Wednesday, 22 February 2023

Play




Through chat with the a friend in Buenos Aires about steps in tango, came a reminder of a realisation from some years back. My eldest son, still a child or maybe at most a tween, was dancing tango with me in the kitchen. He has never had a lesson or any kind of instruction, he just picked it up, absorbed it, the way I pick up languages, the way his brother somehow picked up reading before school. Maybe it was the years lying on the floor pushing the fridge magnets about in long, mysterious games punctuated only by noises of propulsion. 

The boys came to tea dances and the Edinburgh brunch milonga when they were little so they had seen dancing and they heard the music at home.  The eldest and I didn’t dance together often and when we did it was as much play as dance. He had been good at judo as a younger child. For him the game was as much about seeing if he could leverage me off balance. His dance was full of jokes and fun and experimentation. There was also, from him, an element of challenge. Although he was always tall he was very slight. Dancing with an adult 1.83m tall he had to be quite strong.  

Astonishing was that from his dance play emerged recognised tango moves that I never do:  sacadas, and ganchos I remember distinctly, maybe there were even voleos.  There was a sense of shock, delight and amazement at his discovery, like new land. This has never happened with anyone else. Even Colin, who learned to dance well in a night, without instruction, did not start evolving tango moves spontaneously in quite the same way.  If memory serves, Colin followed what I initiated and then took over the same.  

Watching my son discover the dance came the realisation that this must have been how the moves associated with the dance began originally - through that kind of exploration.  The element of necessary challenge, of pushing boundaries that my son had that probably aided those discoveries, likely also existed between guys dancing together when the dance emerged in Buenos Aires. 

My son was the initiator of the movements, that much was always clear.  He was also the only person with whom I would routinely and completely forget who was in the male role and who the female (in terms of the position of the arms).  Over time, he distinctly took over the arm positions of the male role. 

Sometimes I wonder, whimsically, if there are other moves out there, waiting to be discovered by someone or some couple untainted by class and received ideas of what is "correct". 

So why did these moves emerge with my son? For that kind of game you need a playful spirit, which most adults have lost and no sense of inhibition, which again, most adults have lost. You need that challenging edge.  You probably need a profound intimacy, trust and physical closeness with the dance partner. And for that kind of joint exploration you both need, at the same time, creativity, curiosity, and a sense of adventure.  Put all that together as a recipe list required between two people simultaneously and it's no wonder it doesn't happen often. 

The three of us had always been tactile. We walked hand in hand or arms around one another for years, the boys were constantly in each others arms or the big one carried the little one on his shoulders.

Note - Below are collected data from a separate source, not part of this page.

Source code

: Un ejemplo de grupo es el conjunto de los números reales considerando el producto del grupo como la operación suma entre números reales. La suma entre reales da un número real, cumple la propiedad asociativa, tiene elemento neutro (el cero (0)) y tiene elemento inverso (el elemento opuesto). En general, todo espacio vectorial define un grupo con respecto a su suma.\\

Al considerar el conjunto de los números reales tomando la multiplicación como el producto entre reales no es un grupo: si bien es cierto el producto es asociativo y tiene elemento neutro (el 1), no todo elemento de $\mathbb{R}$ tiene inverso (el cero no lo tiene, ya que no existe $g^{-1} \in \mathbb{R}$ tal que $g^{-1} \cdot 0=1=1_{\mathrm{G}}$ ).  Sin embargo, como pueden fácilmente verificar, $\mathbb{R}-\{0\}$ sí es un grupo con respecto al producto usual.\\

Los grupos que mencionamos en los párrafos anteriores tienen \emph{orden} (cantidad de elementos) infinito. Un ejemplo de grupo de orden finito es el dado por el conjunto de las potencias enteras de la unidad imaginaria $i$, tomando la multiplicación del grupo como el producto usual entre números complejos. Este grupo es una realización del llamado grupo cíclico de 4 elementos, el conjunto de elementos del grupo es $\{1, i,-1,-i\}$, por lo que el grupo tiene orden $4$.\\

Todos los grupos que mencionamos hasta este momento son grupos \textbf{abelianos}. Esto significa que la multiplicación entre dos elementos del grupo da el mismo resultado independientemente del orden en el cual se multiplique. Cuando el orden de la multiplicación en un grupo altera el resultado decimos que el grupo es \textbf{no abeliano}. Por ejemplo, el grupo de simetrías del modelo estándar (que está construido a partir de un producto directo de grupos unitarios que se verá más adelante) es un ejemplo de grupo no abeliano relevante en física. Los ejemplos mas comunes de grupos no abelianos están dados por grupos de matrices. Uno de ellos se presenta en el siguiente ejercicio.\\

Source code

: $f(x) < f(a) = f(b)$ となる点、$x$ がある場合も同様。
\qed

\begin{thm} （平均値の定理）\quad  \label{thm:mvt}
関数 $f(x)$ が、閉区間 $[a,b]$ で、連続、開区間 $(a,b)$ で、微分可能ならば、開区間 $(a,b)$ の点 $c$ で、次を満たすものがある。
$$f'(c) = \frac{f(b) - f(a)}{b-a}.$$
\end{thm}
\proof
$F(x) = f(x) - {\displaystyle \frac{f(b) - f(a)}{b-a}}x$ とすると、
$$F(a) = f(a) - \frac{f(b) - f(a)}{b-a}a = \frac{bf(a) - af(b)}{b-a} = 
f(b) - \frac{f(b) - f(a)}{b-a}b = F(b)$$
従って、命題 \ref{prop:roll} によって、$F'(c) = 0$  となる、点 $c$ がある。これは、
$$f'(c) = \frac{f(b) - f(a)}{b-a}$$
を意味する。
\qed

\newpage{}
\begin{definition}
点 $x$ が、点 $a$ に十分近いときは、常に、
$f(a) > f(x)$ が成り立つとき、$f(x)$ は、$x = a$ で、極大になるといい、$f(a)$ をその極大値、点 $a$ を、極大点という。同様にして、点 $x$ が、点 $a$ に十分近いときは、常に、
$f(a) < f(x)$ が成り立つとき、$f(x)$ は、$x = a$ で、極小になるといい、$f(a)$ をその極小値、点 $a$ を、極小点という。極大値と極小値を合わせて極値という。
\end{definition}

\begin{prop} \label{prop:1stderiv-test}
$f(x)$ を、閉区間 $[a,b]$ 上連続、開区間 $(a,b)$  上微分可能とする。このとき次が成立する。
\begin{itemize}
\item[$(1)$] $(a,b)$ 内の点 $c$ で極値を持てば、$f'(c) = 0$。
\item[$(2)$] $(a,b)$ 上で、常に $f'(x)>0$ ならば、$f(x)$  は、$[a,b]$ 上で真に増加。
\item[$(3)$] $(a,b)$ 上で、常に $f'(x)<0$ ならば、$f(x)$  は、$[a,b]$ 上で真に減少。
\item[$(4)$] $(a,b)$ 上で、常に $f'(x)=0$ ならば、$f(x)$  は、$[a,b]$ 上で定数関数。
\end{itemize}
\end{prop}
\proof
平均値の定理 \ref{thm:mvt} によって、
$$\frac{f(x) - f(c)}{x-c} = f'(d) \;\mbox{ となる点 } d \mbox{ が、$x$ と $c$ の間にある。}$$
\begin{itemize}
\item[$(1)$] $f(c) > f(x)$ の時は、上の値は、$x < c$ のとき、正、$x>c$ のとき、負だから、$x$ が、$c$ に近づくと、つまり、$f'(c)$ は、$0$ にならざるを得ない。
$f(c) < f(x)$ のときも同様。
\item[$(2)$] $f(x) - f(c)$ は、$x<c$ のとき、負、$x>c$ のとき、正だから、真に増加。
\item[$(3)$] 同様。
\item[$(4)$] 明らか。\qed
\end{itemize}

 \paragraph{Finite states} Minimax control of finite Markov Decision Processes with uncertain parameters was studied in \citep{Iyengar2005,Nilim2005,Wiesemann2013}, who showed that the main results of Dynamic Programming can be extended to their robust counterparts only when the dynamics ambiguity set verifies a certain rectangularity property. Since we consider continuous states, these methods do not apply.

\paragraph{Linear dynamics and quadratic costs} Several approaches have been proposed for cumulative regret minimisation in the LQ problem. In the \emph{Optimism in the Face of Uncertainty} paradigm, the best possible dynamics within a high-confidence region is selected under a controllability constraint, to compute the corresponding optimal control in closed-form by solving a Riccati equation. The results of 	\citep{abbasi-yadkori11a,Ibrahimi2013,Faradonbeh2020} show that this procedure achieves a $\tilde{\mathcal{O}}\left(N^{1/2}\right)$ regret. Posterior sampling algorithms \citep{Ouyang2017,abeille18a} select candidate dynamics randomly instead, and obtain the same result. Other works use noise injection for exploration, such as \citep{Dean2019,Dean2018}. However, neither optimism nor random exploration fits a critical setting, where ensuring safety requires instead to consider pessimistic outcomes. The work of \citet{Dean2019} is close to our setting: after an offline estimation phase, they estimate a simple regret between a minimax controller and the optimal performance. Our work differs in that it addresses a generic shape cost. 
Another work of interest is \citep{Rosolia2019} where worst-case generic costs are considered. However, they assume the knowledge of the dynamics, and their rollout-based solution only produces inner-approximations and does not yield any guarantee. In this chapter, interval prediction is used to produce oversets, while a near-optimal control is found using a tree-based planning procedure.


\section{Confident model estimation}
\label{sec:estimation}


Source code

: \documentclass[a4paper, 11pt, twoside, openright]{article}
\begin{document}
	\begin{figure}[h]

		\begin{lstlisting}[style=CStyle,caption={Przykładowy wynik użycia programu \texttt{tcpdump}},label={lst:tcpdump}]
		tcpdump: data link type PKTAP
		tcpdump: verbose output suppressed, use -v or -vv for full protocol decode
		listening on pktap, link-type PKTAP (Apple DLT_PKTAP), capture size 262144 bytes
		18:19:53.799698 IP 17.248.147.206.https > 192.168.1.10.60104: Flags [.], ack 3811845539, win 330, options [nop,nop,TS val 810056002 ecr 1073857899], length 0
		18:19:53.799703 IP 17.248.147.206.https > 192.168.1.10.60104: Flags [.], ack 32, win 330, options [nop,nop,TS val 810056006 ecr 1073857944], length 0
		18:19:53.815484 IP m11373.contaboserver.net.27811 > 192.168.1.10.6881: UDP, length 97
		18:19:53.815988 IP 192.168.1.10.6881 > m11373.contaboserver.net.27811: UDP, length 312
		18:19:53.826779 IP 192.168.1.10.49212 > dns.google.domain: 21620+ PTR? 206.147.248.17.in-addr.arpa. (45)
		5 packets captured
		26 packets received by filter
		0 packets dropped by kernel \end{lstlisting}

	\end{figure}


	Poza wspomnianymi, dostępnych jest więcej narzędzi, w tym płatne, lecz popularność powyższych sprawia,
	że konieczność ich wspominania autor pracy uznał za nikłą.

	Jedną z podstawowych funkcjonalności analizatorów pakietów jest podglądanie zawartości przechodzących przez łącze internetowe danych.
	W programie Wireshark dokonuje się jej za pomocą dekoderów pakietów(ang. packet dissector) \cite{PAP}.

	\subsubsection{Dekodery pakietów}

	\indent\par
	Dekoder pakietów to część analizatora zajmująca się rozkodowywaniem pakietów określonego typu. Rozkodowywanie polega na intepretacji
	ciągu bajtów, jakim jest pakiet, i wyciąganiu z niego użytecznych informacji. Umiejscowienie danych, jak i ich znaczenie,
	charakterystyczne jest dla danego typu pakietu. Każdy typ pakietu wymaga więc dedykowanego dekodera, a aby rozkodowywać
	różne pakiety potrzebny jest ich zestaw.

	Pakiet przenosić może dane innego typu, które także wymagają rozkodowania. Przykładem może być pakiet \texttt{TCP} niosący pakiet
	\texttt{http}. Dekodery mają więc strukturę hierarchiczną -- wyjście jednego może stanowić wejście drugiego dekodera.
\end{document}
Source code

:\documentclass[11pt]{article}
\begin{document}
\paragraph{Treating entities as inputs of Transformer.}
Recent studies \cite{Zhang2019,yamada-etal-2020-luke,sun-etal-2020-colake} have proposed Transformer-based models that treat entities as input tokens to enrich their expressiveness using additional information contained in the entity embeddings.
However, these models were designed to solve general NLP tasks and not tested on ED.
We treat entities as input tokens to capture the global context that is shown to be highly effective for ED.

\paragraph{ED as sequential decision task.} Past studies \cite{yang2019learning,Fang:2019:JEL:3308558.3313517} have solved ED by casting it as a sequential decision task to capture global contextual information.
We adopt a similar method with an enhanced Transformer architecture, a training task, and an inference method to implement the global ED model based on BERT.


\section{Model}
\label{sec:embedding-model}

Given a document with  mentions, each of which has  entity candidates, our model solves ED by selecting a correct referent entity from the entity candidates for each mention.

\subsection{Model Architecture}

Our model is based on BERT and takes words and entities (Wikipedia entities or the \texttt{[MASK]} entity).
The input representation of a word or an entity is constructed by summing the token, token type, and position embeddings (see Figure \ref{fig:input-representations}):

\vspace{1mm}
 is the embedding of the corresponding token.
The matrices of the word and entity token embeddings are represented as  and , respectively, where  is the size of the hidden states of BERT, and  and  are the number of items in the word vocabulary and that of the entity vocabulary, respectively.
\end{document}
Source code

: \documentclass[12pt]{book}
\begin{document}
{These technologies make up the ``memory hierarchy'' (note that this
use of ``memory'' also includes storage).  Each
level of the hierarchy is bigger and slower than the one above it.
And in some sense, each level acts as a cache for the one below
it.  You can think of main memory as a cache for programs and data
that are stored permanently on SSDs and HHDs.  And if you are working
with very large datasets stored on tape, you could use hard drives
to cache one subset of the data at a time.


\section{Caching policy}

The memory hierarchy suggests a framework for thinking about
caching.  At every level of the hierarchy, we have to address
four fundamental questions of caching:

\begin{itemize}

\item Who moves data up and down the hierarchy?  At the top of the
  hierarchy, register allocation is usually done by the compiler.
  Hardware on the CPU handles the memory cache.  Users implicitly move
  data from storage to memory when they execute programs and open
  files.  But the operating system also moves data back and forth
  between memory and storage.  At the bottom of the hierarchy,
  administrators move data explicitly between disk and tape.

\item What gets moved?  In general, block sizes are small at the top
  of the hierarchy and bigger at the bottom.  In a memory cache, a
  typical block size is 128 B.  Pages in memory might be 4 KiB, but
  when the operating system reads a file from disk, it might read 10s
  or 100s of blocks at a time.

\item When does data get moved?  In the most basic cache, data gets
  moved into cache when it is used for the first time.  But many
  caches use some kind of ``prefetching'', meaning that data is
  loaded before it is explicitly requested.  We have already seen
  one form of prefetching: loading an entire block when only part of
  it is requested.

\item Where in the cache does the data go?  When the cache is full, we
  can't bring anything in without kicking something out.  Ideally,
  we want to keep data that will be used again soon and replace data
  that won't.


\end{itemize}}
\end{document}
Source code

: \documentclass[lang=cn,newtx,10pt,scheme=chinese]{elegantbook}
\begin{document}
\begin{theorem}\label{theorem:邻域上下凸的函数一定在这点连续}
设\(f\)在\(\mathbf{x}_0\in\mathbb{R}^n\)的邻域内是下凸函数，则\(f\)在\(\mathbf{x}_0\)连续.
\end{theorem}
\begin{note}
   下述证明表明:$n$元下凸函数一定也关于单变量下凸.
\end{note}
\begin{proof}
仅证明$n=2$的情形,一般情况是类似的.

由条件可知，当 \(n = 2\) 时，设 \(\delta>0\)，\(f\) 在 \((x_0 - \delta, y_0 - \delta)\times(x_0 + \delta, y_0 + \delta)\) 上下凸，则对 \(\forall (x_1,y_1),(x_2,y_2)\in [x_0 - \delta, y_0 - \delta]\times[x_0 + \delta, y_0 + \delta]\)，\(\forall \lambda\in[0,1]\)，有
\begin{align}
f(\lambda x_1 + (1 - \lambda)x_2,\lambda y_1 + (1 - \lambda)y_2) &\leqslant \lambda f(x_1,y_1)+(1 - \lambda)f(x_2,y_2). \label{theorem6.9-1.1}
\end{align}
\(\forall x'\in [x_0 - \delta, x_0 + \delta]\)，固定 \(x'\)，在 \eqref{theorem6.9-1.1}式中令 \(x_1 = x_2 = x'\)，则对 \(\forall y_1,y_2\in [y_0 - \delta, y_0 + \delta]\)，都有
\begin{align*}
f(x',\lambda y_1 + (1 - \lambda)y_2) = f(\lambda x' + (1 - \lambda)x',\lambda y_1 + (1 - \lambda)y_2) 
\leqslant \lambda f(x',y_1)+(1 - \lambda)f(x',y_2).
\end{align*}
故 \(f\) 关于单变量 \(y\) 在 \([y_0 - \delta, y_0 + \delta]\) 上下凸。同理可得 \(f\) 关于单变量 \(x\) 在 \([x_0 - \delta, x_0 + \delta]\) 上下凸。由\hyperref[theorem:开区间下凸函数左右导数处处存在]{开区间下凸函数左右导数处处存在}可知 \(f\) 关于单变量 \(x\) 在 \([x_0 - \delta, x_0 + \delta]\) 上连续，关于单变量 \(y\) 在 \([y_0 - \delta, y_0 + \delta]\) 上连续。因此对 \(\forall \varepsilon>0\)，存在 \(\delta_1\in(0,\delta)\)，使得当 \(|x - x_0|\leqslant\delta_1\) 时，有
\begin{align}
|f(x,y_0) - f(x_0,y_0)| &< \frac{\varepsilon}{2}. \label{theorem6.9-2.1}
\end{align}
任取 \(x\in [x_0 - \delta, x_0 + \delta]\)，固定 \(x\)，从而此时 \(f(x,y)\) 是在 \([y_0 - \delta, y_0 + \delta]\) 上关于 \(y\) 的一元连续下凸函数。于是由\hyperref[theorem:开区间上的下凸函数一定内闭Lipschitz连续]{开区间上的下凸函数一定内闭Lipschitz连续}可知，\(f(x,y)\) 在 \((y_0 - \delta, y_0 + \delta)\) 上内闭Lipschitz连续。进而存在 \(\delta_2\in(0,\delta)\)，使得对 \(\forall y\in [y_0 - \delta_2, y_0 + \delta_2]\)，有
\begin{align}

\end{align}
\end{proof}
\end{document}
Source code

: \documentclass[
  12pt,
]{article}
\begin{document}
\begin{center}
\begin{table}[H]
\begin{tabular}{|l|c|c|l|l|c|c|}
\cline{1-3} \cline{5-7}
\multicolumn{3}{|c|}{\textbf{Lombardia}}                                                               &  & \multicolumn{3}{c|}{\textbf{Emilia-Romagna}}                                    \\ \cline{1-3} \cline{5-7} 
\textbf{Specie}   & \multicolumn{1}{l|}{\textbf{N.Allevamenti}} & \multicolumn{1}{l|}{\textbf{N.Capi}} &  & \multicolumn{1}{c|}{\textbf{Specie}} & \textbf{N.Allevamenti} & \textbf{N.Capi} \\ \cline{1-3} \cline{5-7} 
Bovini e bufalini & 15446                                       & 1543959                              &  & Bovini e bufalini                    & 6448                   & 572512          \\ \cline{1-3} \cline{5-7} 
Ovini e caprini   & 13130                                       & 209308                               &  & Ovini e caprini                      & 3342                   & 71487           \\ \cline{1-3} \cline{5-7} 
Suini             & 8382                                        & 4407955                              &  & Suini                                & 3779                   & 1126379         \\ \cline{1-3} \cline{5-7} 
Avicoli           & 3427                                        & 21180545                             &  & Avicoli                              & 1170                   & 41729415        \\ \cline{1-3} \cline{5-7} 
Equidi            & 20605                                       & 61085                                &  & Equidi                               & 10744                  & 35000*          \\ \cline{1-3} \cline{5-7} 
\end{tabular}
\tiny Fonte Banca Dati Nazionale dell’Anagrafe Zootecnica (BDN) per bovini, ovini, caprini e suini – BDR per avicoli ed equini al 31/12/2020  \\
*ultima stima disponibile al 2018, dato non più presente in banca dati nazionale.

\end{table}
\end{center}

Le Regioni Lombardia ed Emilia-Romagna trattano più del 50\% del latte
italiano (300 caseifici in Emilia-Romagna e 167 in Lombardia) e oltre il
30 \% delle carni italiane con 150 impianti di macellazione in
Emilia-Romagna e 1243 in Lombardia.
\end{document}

My youngest usually sat on my knee rather than a chair for at least the first five years of his life.  Maybe that’s all you need to become a natural and creative tango dancer - a sense of fun and lots of cuddles!





Dancing tango is a shared exploration in movement anyway albeit one of you is often more the guide; this was just more equal somehow, more inventive, more adventurous.  I live in hope I may find it one day in someone again.